Los datos fueron recopilados por medio de encuestas realizadas por Kathmandu Living Labs y la Oficina Central de Estadística, dependiente de la Comisión Nacional de Planificación de la Secretaría de Nepal. Esta encuesta es uno de los mayores conjuntos de datos posteriores a un desastre jamás reunidos, y 
contiene información valiosa sobre los efectos de los terremotos, las condiciones de los hogares y estadísticas socioeconómicas y demográficas.

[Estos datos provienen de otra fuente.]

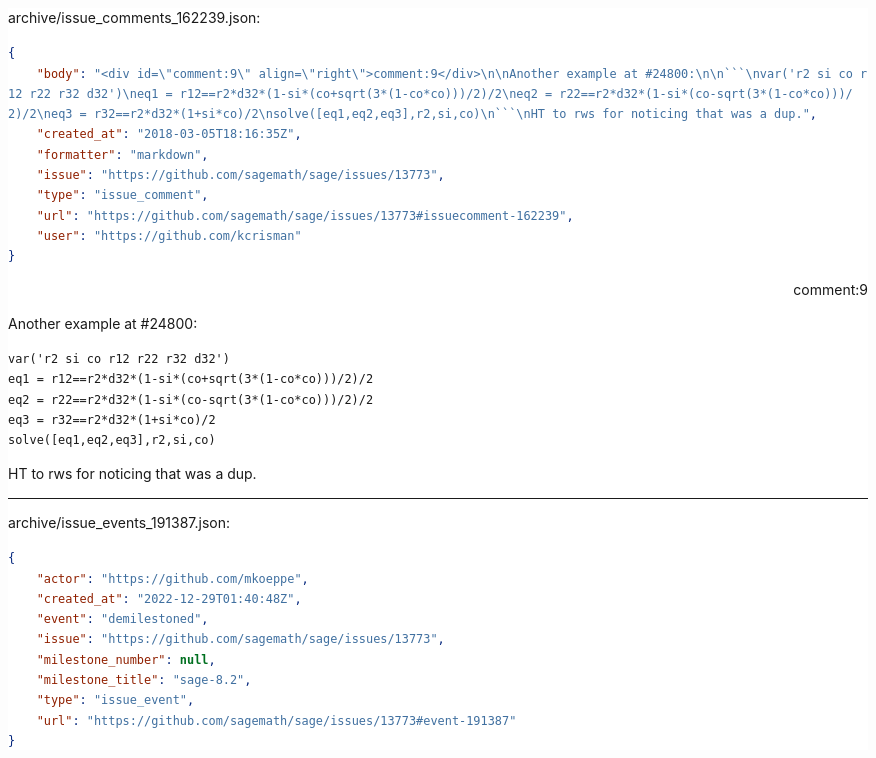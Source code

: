 archive/issue_comments_162239.json:
```json
{
    "body": "<div id=\"comment:9\" align=\"right\">comment:9</div>\n\nAnother example at #24800:\n\n```\nvar('r2 si co r12 r22 r32 d32')\neq1 = r12==r2*d32*(1-si*(co+sqrt(3*(1-co*co)))/2)/2\neq2 = r22==r2*d32*(1-si*(co-sqrt(3*(1-co*co)))/2)/2\neq3 = r32==r2*d32*(1+si*co)/2\nsolve([eq1,eq2,eq3],r2,si,co)\n```\nHT to rws for noticing that was a dup.",
    "created_at": "2018-03-05T18:16:35Z",
    "formatter": "markdown",
    "issue": "https://github.com/sagemath/sage/issues/13773",
    "type": "issue_comment",
    "url": "https://github.com/sagemath/sage/issues/13773#issuecomment-162239",
    "user": "https://github.com/kcrisman"
}
```

<div id="comment:9" align="right">comment:9</div>

Another example at #24800:

```
var('r2 si co r12 r22 r32 d32')
eq1 = r12==r2*d32*(1-si*(co+sqrt(3*(1-co*co)))/2)/2
eq2 = r22==r2*d32*(1-si*(co-sqrt(3*(1-co*co)))/2)/2
eq3 = r32==r2*d32*(1+si*co)/2
solve([eq1,eq2,eq3],r2,si,co)
```
HT to rws for noticing that was a dup.



---

archive/issue_events_191387.json:
```json
{
    "actor": "https://github.com/mkoeppe",
    "created_at": "2022-12-29T01:40:48Z",
    "event": "demilestoned",
    "issue": "https://github.com/sagemath/sage/issues/13773",
    "milestone_number": null,
    "milestone_title": "sage-8.2",
    "type": "issue_event",
    "url": "https://github.com/sagemath/sage/issues/13773#event-191387"
}
```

Trataremos de predecir la variable ordinal `damage_grade`, que representa el nivel de daño provocado sobre los edificios afectados por el terremoto:

* `damage_grade` = 1 representa un daño bajo;
* `damage_grade` = 2 representa un daño medio;
* `damage_grade` = 3 representa una destrucción del edificio casi completa.


In [None]:
options(java.parameters = c("-XX:+UseConcMarkSweepGC", "-Xmx8192m"))
gc()

Unnamed: 0,used,(Mb),gc trigger,(Mb).1,max used,(Mb).2
Ncells,2936402,156.9,5303322,283.3,5303322,283.3
Vcells,17466907,133.3,54036049,412.3,81938379,625.2


In [None]:
install.packages('tidyverse')
install.packages('NoiseFiltersR')
install.packages('caret')
install.packages('RWeka')
install.packages('MLmetrics')
install.packages('UBL')
install.packages('mltools')
install.packages('data.table')

# **Preprocesamiento**

In [None]:
set.seed(42)

library(tidyverse)
library(NoiseFiltersR)
library(caret)
library(RWeka)
library(MLmetrics)
library(UBL)
library(mltools)
library(data.table)

Carga de datos:

In [None]:
TRAIN_VALUES_ID = '15ykpkKIJNKlEXQQ3taspRjUZ2sJN5zS_'
TRAIN_LABELS_ID = '1nrNVfj9NmNvwPhXuucUBYhh-FmODCCBK'
TEST_VALUES_ID = '1_GpX1sh7XkJLm-kyOpcObzXICW5Z-tb_'

load_file <- function(id) {
  read_csv(sprintf('https://docs.google.com/uc?id=%s&export=download', id), col_types=cols())
}

train_values <- load_file(TRAIN_VALUES_ID)
train_labels <- load_file(TRAIN_LABELS_ID)
test_values <- load_file(TEST_VALUES_ID)

test_ids <- test_values$building_id

Conversión de variables:

In [None]:
cols_to_factor <- c(9:15, 27)

train_values[cols_to_factor] <-
  lapply(train_values[cols_to_factor], factor)
test_values[cols_to_factor] <-
  lapply(test_values[cols_to_factor], factor)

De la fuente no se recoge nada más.